++++ Records for this task

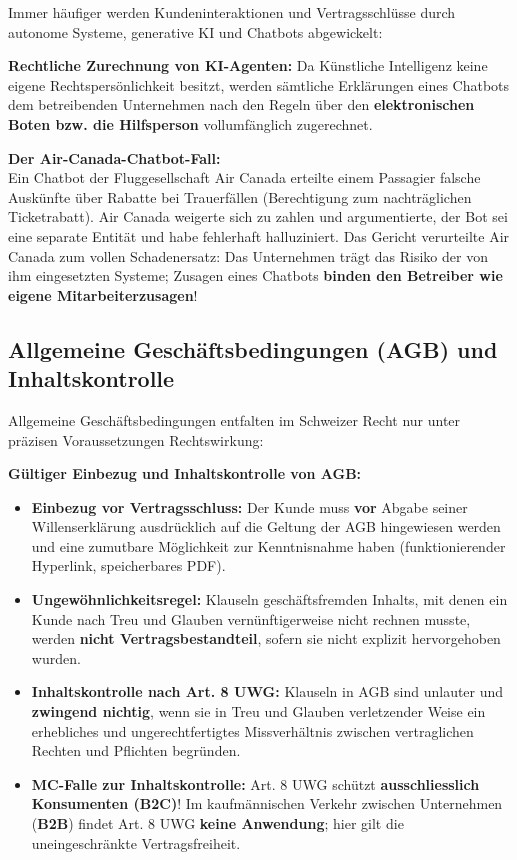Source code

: Immer häufiger werden Kundeninteraktionen und Vertragsschlüsse durch autonome Systeme, generative KI und Chatbots abgewickelt:

\begin{definition}
    \textbf{Rechtliche Zurechnung von KI-Agenten:}
    Da Künstliche Intelligenz keine eigene Rechtspersönlichkeit besitzt, werden sämtliche Erklärungen eines Chatbots dem betreibenden Unternehmen nach den Regeln über den \textbf{elektronischen Boten bzw. die Hilfsperson} vollumfänglich zugerechnet.
\end{definition}

\begin{example}
    \textbf{Der Air-Canada-Chatbot-Fall:} \\
    Ein Chatbot der Fluggesellschaft Air Canada erteilte einem Passagier falsche Auskünfte über Rabatte bei Trauerfällen (Berechtigung zum nachträglichen Ticketrabatt). Air Canada weigerte sich zu zahlen und argumentierte, der Bot sei eine separate Entität und habe fehlerhaft halluziniert. Das Gericht verurteilte Air Canada zum vollen Schadenersatz: Das Unternehmen trägt das Risiko der von ihm eingesetzten Systeme; Zusagen eines Chatbots \textbf{binden den Betreiber wie eigene Mitarbeiterzusagen}!
\end{example}

\subsection{Allgemeine Geschäftsbedingungen (AGB) und Inhaltskontrolle}

Allgemeine Geschäftsbedingungen entfalten im Schweizer Recht nur unter präzisen Voraussetzungen Rechtswirkung:

\begin{theorem}
    \textbf{Gültiger Einbezug und Inhaltskontrolle von AGB:}
    \begin{itemize}
        \item \textbf{Einbezug vor Vertragsschluss:} Der Kunde muss \textbf{vor} Abgabe seiner Willenserklärung ausdrücklich auf die Geltung der AGB hingewiesen werden und eine zumutbare Möglichkeit zur Kenntnisnahme haben (funktionierender Hyperlink, speicherbares PDF).
        \item \textbf{Ungewöhnlichkeitsregel:} Klauseln geschäftsfremden Inhalts, mit denen ein Kunde nach Treu und Glauben vernünftigerweise nicht rechnen musste, werden \textbf{nicht Vertragsbestandteil}, sofern sie nicht explizit hervorgehoben wurden.
        \item \textbf{Inhaltskontrolle nach Art. 8 UWG:} Klauseln in AGB sind unlauter und \textbf{zwingend nichtig}, wenn sie in Treu und Glauben verletzender Weise ein erhebliches und ungerechtfertigtes Missverhältnis zwischen vertraglichen Rechten und Pflichten begründen.
        \item \textbf{MC-Falle zur Inhaltskontrolle:} Art. 8 UWG schützt \textbf{ausschliesslich Konsumenten (B2C)}! Im kaufmännischen Verkehr zwischen Unternehmen (\textbf{B2B}) findet Art. 8 UWG \textbf{keine Anwendung}; hier gilt die uneingeschränkte Vertragsfreiheit.
    \end{itemize}
\end{theorem}

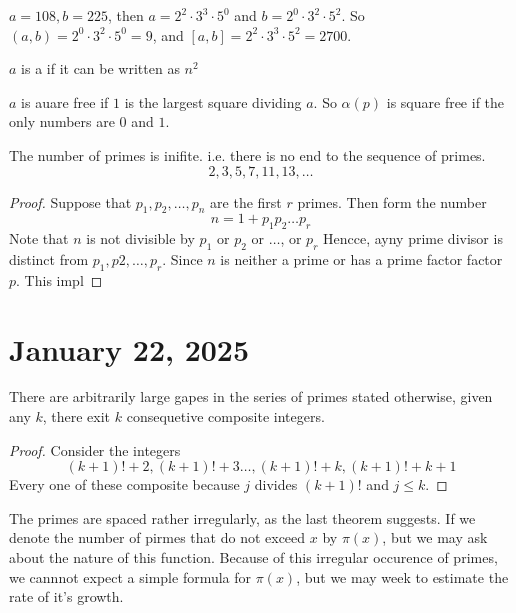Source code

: \documentclass[11pt]{article}
\begin{document}
\begin{example}
    \(a = 108, b = 225\), then \(a = 2^2 \cdot 3^3 \cdot 5^0\) and \(b = 2^0 \cdot 3^2 \cdot 5^2\). So \((a, b) = 2^0 \cdot 3^2 \cdot 5^0 = 9\), and \([a, b] = 2^2 \cdot 3^3 \cdot 5^2 = 2700\).
\end{example}

\begin{definition}
    \(a\) is a  if it can be written as \(n^2\)
\end{definition}
\begin{remark}
    \(a\) is auare free if \(1\) is the largest square dividing \(a\). So \(\alpha(p)\) is square free if the only numbers are \(0\) and \(1\).
\end{remark}

\begin{theorem}[Euclid]\label{1.17}
    The number of primes is inifite. i.e. there is no end to the sequence of primes. \[2, 3, 5, 7, 11, 13, \ldots\]
\end{theorem}

\begin{proof}
    Suppose that \(p_1, p_2, \ldots, p_n\) are the first \(r\) primes. Then form the number \[n = 1 + p_1 p_2\ldots p_r\]
    Note that \(n\) is not divisible by \(p_1\) or \(p_2\) or \(\ldots\), or
    \(p_r\) Hencce, ayny prime divisor is distinct from \(p_1, p2, \ldots, p_r\).
    Since \(n\) is neither a prime or has a prime factor factor \(p\). This impl
\end{proof}
\section{January 22, 2025}
\begin{theorem}\label{1.18}
    There are arbitrarily large gapes in the series of primes stated otherwise, given any \(k\), there exit \(k\) consequetive composite integers.
\end{theorem}
\begin{proof}
    Consider the integers
    \[(k + 1)! + 2, (k + 1)! + 3 \ldots, (k + 1)! + k, (k + 1)! + k + 1\]
    Every one of these composite because \(j\) divides \((k + 1)!\) and \(j
    \leqslant k\).
\end{proof}

The primes are spaced rather irregularly, as the last theorem suggests. If we
denote the number of pirmes that do not exceed \(x\) by \(\pi(x)\), but we may
ask about the nature of this function. Because of this irregular occurence of
primes, we cannnot expect a simple formula for \(\pi(x)\), but we may week to
estimate the rate of it's growth.
\end{document}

++++++++

- _Problem to solve_
What's needed is every record restated exactly, pictures excluded.

- _Solution to the exercise_
Source code

: Immer häufiger werden Kundeninteraktionen und Vertragsschlüsse durch autonome Systeme, generative KI und Chatbots abgewickelt:

\begin{definition}
    \textbf{Rechtliche Zurechnung von KI-Agenten:}
    Da Künstliche Intelligenz keine eigene Rechtspersönlichkeit besitzt, werden sämtliche Erklärungen eines Chatbots dem betreibenden Unternehmen nach den Regeln über den \textbf{elektronischen Boten bzw. die Hilfsperson} vollumfänglich zugerechnet.
\end{definition}

\begin{example}
    \textbf{Der Air-Canada-Chatbot-Fall:} \\
    Ein Chatbot der Fluggesellschaft Air Canada erteilte einem Passagier falsche Auskünfte über Rabatte bei Trauerfällen (Berechtigung zum nachträglichen Ticketrabatt). Air Canada weigerte sich zu zahlen und argumentierte, der Bot sei eine separate Entität und habe fehlerhaft halluziniert. Das Gericht verurteilte Air Canada zum vollen Schadenersatz: Das Unternehmen trägt das Risiko der von ihm eingesetzten Systeme; Zusagen eines Chatbots \textbf{binden den Betreiber wie eigene Mitarbeiterzusagen}!
\end{example}

\subsection{Allgemeine Geschäftsbedingungen (AGB) und Inhaltskontrolle}

Allgemeine Geschäftsbedingungen entfalten im Schweizer Recht nur unter präzisen Voraussetzungen Rechtswirkung:

\begin{theorem}
    \textbf{Gültiger Einbezug und Inhaltskontrolle von AGB:}
    \begin{itemize}
        \item \textbf{Einbezug vor Vertragsschluss:} Der Kunde muss \textbf{vor} Abgabe seiner Willenserklärung ausdrücklich auf die Geltung der AGB hingewiesen werden und eine zumutbare Möglichkeit zur Kenntnisnahme haben (funktionierender Hyperlink, speicherbares PDF).
        \item \textbf{Ungewöhnlichkeitsregel:} Klauseln geschäftsfremden Inhalts, mit denen ein Kunde nach Treu und Glauben vernünftigerweise nicht rechnen musste, werden \textbf{nicht Vertragsbestandteil}, sofern sie nicht explizit hervorgehoben wurden.
        \item \textbf{Inhaltskontrolle nach Art. 8 UWG:} Klauseln in AGB sind unlauter und \textbf{zwingend nichtig}, wenn sie in Treu und Glauben verletzender Weise ein erhebliches und ungerechtfertigtes Missverhältnis zwischen vertraglichen Rechten und Pflichten begründen.
        \item \textbf{MC-Falle zur Inhaltskontrolle:} Art. 8 UWG schützt \textbf{ausschliesslich Konsumenten (B2C)}! Im kaufmännischen Verkehr zwischen Unternehmen (\textbf{B2B}) findet Art. 8 UWG \textbf{keine Anwendung}; hier gilt die uneingeschränkte Vertragsfreiheit.
    \end{itemize}
\end{theorem}

Source code

: \documentclass[11pt]{article}
\begin{document}
\begin{example}
    \(a = 108, b = 225\), then \(a = 2^2 \cdot 3^3 \cdot 5^0\) and \(b = 2^0 \cdot 3^2 \cdot 5^2\). So \((a, b) = 2^0 \cdot 3^2 \cdot 5^0 = 9\), and \([a, b] = 2^2 \cdot 3^3 \cdot 5^2 = 2700\).
\end{example}

\begin{definition}
    \(a\) is a  if it can be written as \(n^2\)
\end{definition}
\begin{remark}
    \(a\) is auare free if \(1\) is the largest square dividing \(a\). So \(\alpha(p)\) is square free if the only numbers are \(0\) and \(1\).
\end{remark}

\begin{theorem}[Euclid]\label{1.17}
    The number of primes is inifite. i.e. there is no end to the sequence of primes. \[2, 3, 5, 7, 11, 13, \ldots\]
\end{theorem}

\begin{proof}
    Suppose that \(p_1, p_2, \ldots, p_n\) are the first \(r\) primes. Then form the number \[n = 1 + p_1 p_2\ldots p_r\]
    Note that \(n\) is not divisible by \(p_1\) or \(p_2\) or \(\ldots\), or
    \(p_r\) Hencce, ayny prime divisor is distinct from \(p_1, p2, \ldots, p_r\).
    Since \(n\) is neither a prime or has a prime factor factor \(p\). This impl
\end{proof}
\section{January 22, 2025}
\begin{theorem}\label{1.18}
    There are arbitrarily large gapes in the series of primes stated otherwise, given any \(k\), there exit \(k\) consequetive composite integers.
\end{theorem}
\begin{proof}
    Consider the integers
    \[(k + 1)! + 2, (k + 1)! + 3 \ldots, (k + 1)! + k, (k + 1)! + k + 1\]
    Every one of these composite because \(j\) divides \((k + 1)!\) and \(j
    \leqslant k\).
\end{proof}

The primes are spaced rather irregularly, as the last theorem suggests. If we
denote the number of pirmes that do not exceed \(x\) by \(\pi(x)\), but we may
ask about the nature of this function. Because of this irregular occurence of
primes, we cannnot expect a simple formula for \(\pi(x)\), but we may week to
estimate the rate of it's growth.
\end{document}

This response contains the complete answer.